- [Prompt] Exact wording is required: transcribe all the entries and leave the images out.

[Saved entries]
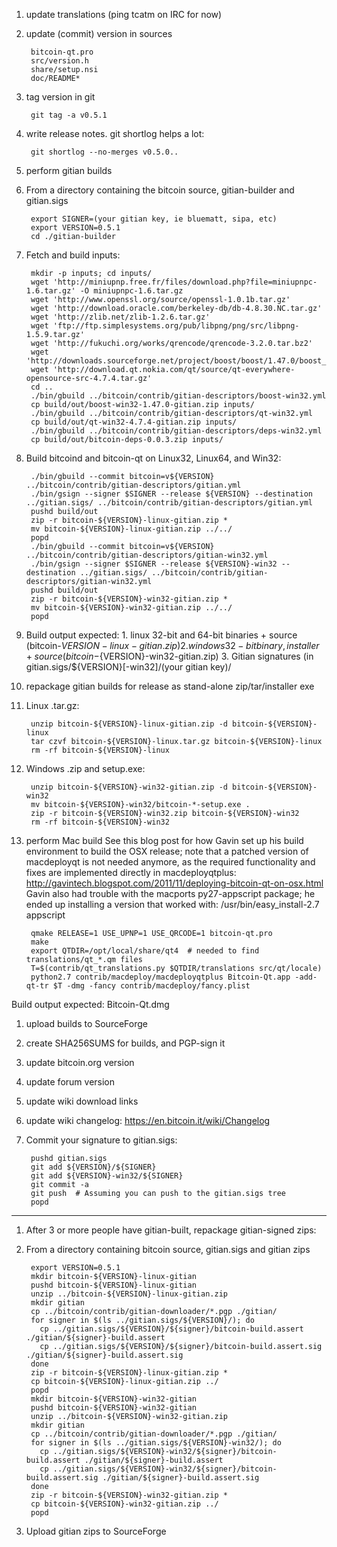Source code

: 1. update translations (ping tcatm on IRC for now)

1. update (commit) version in sources

        bitcoin-qt.pro
        src/version.h
        share/setup.nsi
        doc/README*

1. tag version in git

        git tag -a v0.5.1

1. write release notes.  git shortlog helps a lot:

        git shortlog --no-merges v0.5.0..

1. perform gitian builds

  1. From a directory containing the bitcoin source, gitian-builder and gitian.sigs

          export SIGNER=(your gitian key, ie bluematt, sipa, etc)
          export VERSION=0.5.1
          cd ./gitian-builder

  1. Fetch and build inputs:

          mkdir -p inputs; cd inputs/
          wget 'http://miniupnp.free.fr/files/download.php?file=miniupnpc-1.6.tar.gz' -O miniupnpc-1.6.tar.gz
          wget 'http://www.openssl.org/source/openssl-1.0.1b.tar.gz'
          wget 'http://download.oracle.com/berkeley-db/db-4.8.30.NC.tar.gz'
          wget 'http://zlib.net/zlib-1.2.6.tar.gz'
          wget 'ftp://ftp.simplesystems.org/pub/libpng/png/src/libpng-1.5.9.tar.gz'
          wget 'http://fukuchi.org/works/qrencode/qrencode-3.2.0.tar.bz2'
          wget 'http://downloads.sourceforge.net/project/boost/boost/1.47.0/boost_1_47_0.tar.bz2'
          wget 'http://download.qt.nokia.com/qt/source/qt-everywhere-opensource-src-4.7.4.tar.gz'
          cd ..
          ./bin/gbuild ../bitcoin/contrib/gitian-descriptors/boost-win32.yml
          cp build/out/boost-win32-1.47.0-gitian.zip inputs/
          ./bin/gbuild ../bitcoin/contrib/gitian-descriptors/qt-win32.yml
          cp build/out/qt-win32-4.7.4-gitian.zip inputs/
          ./bin/gbuild ../bitcoin/contrib/gitian-descriptors/deps-win32.yml
          cp build/out/bitcoin-deps-0.0.3.zip inputs/

  1. Build bitcoind and bitcoin-qt on Linux32, Linux64, and Win32:

          ./bin/gbuild --commit bitcoin=v${VERSION} ../bitcoin/contrib/gitian-descriptors/gitian.yml
          ./bin/gsign --signer $SIGNER --release ${VERSION} --destination ../gitian.sigs/ ../bitcoin/contrib/gitian-descriptors/gitian.yml
          pushd build/out
          zip -r bitcoin-${VERSION}-linux-gitian.zip *
          mv bitcoin-${VERSION}-linux-gitian.zip ../../
          popd
          ./bin/gbuild --commit bitcoin=v${VERSION} ../bitcoin/contrib/gitian-descriptors/gitian-win32.yml
          ./bin/gsign --signer $SIGNER --release ${VERSION}-win32 --destination ../gitian.sigs/ ../bitcoin/contrib/gitian-descriptors/gitian-win32.yml
          pushd build/out
          zip -r bitcoin-${VERSION}-win32-gitian.zip *
          mv bitcoin-${VERSION}-win32-gitian.zip ../../
          popd

  1. Build output expected:
    1. linux 32-bit and 64-bit binaries + source (bitcoin-${VERSION}-linux-gitian.zip)
    2. windows 32-bit binary, installer + source (bitcoin-${VERSION}-win32-gitian.zip)
    3. Gitian signatures (in gitian.sigs/${VERSION}[-win32]/(your gitian key)/

1. repackage gitian builds for release as stand-alone zip/tar/installer exe

  1. Linux .tar.gz:

          unzip bitcoin-${VERSION}-linux-gitian.zip -d bitcoin-${VERSION}-linux
          tar czvf bitcoin-${VERSION}-linux.tar.gz bitcoin-${VERSION}-linux
          rm -rf bitcoin-${VERSION}-linux

  1. Windows .zip and setup.exe:

          unzip bitcoin-${VERSION}-win32-gitian.zip -d bitcoin-${VERSION}-win32
          mv bitcoin-${VERSION}-win32/bitcoin-*-setup.exe .
          zip -r bitcoin-${VERSION}-win32.zip bitcoin-${VERSION}-win32
          rm -rf bitcoin-${VERSION}-win32

1. perform Mac build
  See this blog post for how Gavin set up his build environment to build the OSX
  release; note that a patched version of macdeployqt is not needed anymore, as
  the required functionality and fixes are implemented directly in macdeployqtplus:
    http://gavintech.blogspot.com/2011/11/deploying-bitcoin-qt-on-osx.html
  Gavin also had trouble with the macports py27-appscript package; he
  ended up installing a version that worked with: /usr/bin/easy_install-2.7 appscript

        qmake RELEASE=1 USE_UPNP=1 USE_QRCODE=1 bitcoin-qt.pro
        make
        export QTDIR=/opt/local/share/qt4  # needed to find translations/qt_*.qm files
        T=$(contrib/qt_translations.py $QTDIR/translations src/qt/locale)
        python2.7 contrib/macdeploy/macdeployqtplus Bitcoin-Qt.app -add-qt-tr $T -dmg -fancy contrib/macdeploy/fancy.plist

 Build output expected:
  Bitcoin-Qt.dmg

1. upload builds to SourceForge

1. create SHA256SUMS for builds, and PGP-sign it

1. update bitcoin.org version

1. update forum version

1. update wiki download links

1. update wiki changelog: https://en.bitcoin.it/wiki/Changelog

1. Commit your signature to gitian.sigs:

        pushd gitian.sigs
        git add ${VERSION}/${SIGNER}
        git add ${VERSION}-win32/${SIGNER}
        git commit -a
        git push  # Assuming you can push to the gitian.sigs tree
        popd

-------------------------------------------------------------------------

1. After 3 or more people have gitian-built, repackage gitian-signed zips:

  1. From a directory containing bitcoin source, gitian.sigs and gitian zips

          export VERSION=0.5.1
          mkdir bitcoin-${VERSION}-linux-gitian
          pushd bitcoin-${VERSION}-linux-gitian
          unzip ../bitcoin-${VERSION}-linux-gitian.zip
          mkdir gitian
          cp ../bitcoin/contrib/gitian-downloader/*.pgp ./gitian/
          for signer in $(ls ../gitian.sigs/${VERSION}/); do
            cp ../gitian.sigs/${VERSION}/${signer}/bitcoin-build.assert ./gitian/${signer}-build.assert
            cp ../gitian.sigs/${VERSION}/${signer}/bitcoin-build.assert.sig ./gitian/${signer}-build.assert.sig
          done
          zip -r bitcoin-${VERSION}-linux-gitian.zip *
          cp bitcoin-${VERSION}-linux-gitian.zip ../
          popd
          mkdir bitcoin-${VERSION}-win32-gitian
          pushd bitcoin-${VERSION}-win32-gitian
          unzip ../bitcoin-${VERSION}-win32-gitian.zip
          mkdir gitian
          cp ../bitcoin/contrib/gitian-downloader/*.pgp ./gitian/
          for signer in $(ls ../gitian.sigs/${VERSION}-win32/); do
            cp ../gitian.sigs/${VERSION}-win32/${signer}/bitcoin-build.assert ./gitian/${signer}-build.assert
            cp ../gitian.sigs/${VERSION}-win32/${signer}/bitcoin-build.assert.sig ./gitian/${signer}-build.assert.sig
          done
          zip -r bitcoin-${VERSION}-win32-gitian.zip *
          cp bitcoin-${VERSION}-win32-gitian.zip ../
          popd

  1. Upload gitian zips to SourceForge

- [Answer below]
Source code

: 1. update translations (ping tcatm on IRC for now)

1. update (commit) version in sources

        bitcoin-qt.pro
        src/version.h
        share/setup.nsi
        doc/README*

1. tag version in git

        git tag -a v0.5.1

1. write release notes.  git shortlog helps a lot:

        git shortlog --no-merges v0.5.0..

1. perform gitian builds

  1. From a directory containing the bitcoin source, gitian-builder and gitian.sigs

          export SIGNER=(your gitian key, ie bluematt, sipa, etc)
          export VERSION=0.5.1
          cd ./gitian-builder

  1. Fetch and build inputs:

          mkdir -p inputs; cd inputs/
          wget 'http://miniupnp.free.fr/files/download.php?file=miniupnpc-1.6.tar.gz' -O miniupnpc-1.6.tar.gz
          wget 'http://www.openssl.org/source/openssl-1.0.1b.tar.gz'
          wget 'http://download.oracle.com/berkeley-db/db-4.8.30.NC.tar.gz'
          wget 'http://zlib.net/zlib-1.2.6.tar.gz'
          wget 'ftp://ftp.simplesystems.org/pub/libpng/png/src/libpng-1.5.9.tar.gz'
          wget 'http://fukuchi.org/works/qrencode/qrencode-3.2.0.tar.bz2'
          wget 'http://downloads.sourceforge.net/project/boost/boost/1.47.0/boost_1_47_0.tar.bz2'
          wget 'http://download.qt.nokia.com/qt/source/qt-everywhere-opensource-src-4.7.4.tar.gz'
          cd ..
          ./bin/gbuild ../bitcoin/contrib/gitian-descriptors/boost-win32.yml
          cp build/out/boost-win32-1.47.0-gitian.zip inputs/
          ./bin/gbuild ../bitcoin/contrib/gitian-descriptors/qt-win32.yml
          cp build/out/qt-win32-4.7.4-gitian.zip inputs/
          ./bin/gbuild ../bitcoin/contrib/gitian-descriptors/deps-win32.yml
          cp build/out/bitcoin-deps-0.0.3.zip inputs/

  1. Build bitcoind and bitcoin-qt on Linux32, Linux64, and Win32:

          ./bin/gbuild --commit bitcoin=v${VERSION} ../bitcoin/contrib/gitian-descriptors/gitian.yml
          ./bin/gsign --signer $SIGNER --release ${VERSION} --destination ../gitian.sigs/ ../bitcoin/contrib/gitian-descriptors/gitian.yml
          pushd build/out
          zip -r bitcoin-${VERSION}-linux-gitian.zip *
          mv bitcoin-${VERSION}-linux-gitian.zip ../../
          popd
          ./bin/gbuild --commit bitcoin=v${VERSION} ../bitcoin/contrib/gitian-descriptors/gitian-win32.yml
          ./bin/gsign --signer $SIGNER --release ${VERSION}-win32 --destination ../gitian.sigs/ ../bitcoin/contrib/gitian-descriptors/gitian-win32.yml
          pushd build/out
          zip -r bitcoin-${VERSION}-win32-gitian.zip *
          mv bitcoin-${VERSION}-win32-gitian.zip ../../
          popd

  1. Build output expected:
    1. linux 32-bit and 64-bit binaries + source (bitcoin-${VERSION}-linux-gitian.zip)
    2. windows 32-bit binary, installer + source (bitcoin-${VERSION}-win32-gitian.zip)
    3. Gitian signatures (in gitian.sigs/${VERSION}[-win32]/(your gitian key)/

1. repackage gitian builds for release as stand-alone zip/tar/installer exe

  1. Linux .tar.gz:

          unzip bitcoin-${VERSION}-linux-gitian.zip -d bitcoin-${VERSION}-linux
          tar czvf bitcoin-${VERSION}-linux.tar.gz bitcoin-${VERSION}-linux
          rm -rf bitcoin-${VERSION}-linux

  1. Windows .zip and setup.exe:

          unzip bitcoin-${VERSION}-win32-gitian.zip -d bitcoin-${VERSION}-win32
          mv bitcoin-${VERSION}-win32/bitcoin-*-setup.exe .
          zip -r bitcoin-${VERSION}-win32.zip bitcoin-${VERSION}-win32
          rm -rf bitcoin-${VERSION}-win32

1. perform Mac build
  See this blog post for how Gavin set up his build environment to build the OSX
  release; note that a patched version of macdeployqt is not needed anymore, as
  the required functionality and fixes are implemented directly in macdeployqtplus:
    http://gavintech.blogspot.com/2011/11/deploying-bitcoin-qt-on-osx.html
  Gavin also had trouble with the macports py27-appscript package; he
  ended up installing a version that worked with: /usr/bin/easy_install-2.7 appscript

        qmake RELEASE=1 USE_UPNP=1 USE_QRCODE=1 bitcoin-qt.pro
        make
        export QTDIR=/opt/local/share/qt4  # needed to find translations/qt_*.qm files
        T=$(contrib/qt_translations.py $QTDIR/translations src/qt/locale)
        python2.7 contrib/macdeploy/macdeployqtplus Bitcoin-Qt.app -add-qt-tr $T -dmg -fancy contrib/macdeploy/fancy.plist

 Build output expected:
  Bitcoin-Qt.dmg

1. upload builds to SourceForge

1. create SHA256SUMS for builds, and PGP-sign it

1. update bitcoin.org version

1. update forum version

1. update wiki download links

1. update wiki changelog: https://en.bitcoin.it/wiki/Changelog

1. Commit your signature to gitian.sigs:

        pushd gitian.sigs
        git add ${VERSION}/${SIGNER}
        git add ${VERSION}-win32/${SIGNER}
        git commit -a
        git push  # Assuming you can push to the gitian.sigs tree
        popd

-------------------------------------------------------------------------

1. After 3 or more people have gitian-built, repackage gitian-signed zips:

  1. From a directory containing bitcoin source, gitian.sigs and gitian zips

          export VERSION=0.5.1
          mkdir bitcoin-${VERSION}-linux-gitian
          pushd bitcoin-${VERSION}-linux-gitian
          unzip ../bitcoin-${VERSION}-linux-gitian.zip
          mkdir gitian
          cp ../bitcoin/contrib/gitian-downloader/*.pgp ./gitian/
          for signer in $(ls ../gitian.sigs/${VERSION}/); do
            cp ../gitian.sigs/${VERSION}/${signer}/bitcoin-build.assert ./gitian/${signer}-build.assert
            cp ../gitian.sigs/${VERSION}/${signer}/bitcoin-build.assert.sig ./gitian/${signer}-build.assert.sig
          done
          zip -r bitcoin-${VERSION}-linux-gitian.zip *
          cp bitcoin-${VERSION}-linux-gitian.zip ../
          popd
          mkdir bitcoin-${VERSION}-win32-gitian
          pushd bitcoin-${VERSION}-win32-gitian
          unzip ../bitcoin-${VERSION}-win32-gitian.zip
          mkdir gitian
          cp ../bitcoin/contrib/gitian-downloader/*.pgp ./gitian/
          for signer in $(ls ../gitian.sigs/${VERSION}-win32/); do
            cp ../gitian.sigs/${VERSION}-win32/${signer}/bitcoin-build.assert ./gitian/${signer}-build.assert
            cp ../gitian.sigs/${VERSION}-win32/${signer}/bitcoin-build.assert.sig ./gitian/${signer}-build.assert.sig
          done
          zip -r bitcoin-${VERSION}-win32-gitian.zip *
          cp bitcoin-${VERSION}-win32-gitian.zip ../
          popd

  1. Upload gitian zips to SourceForge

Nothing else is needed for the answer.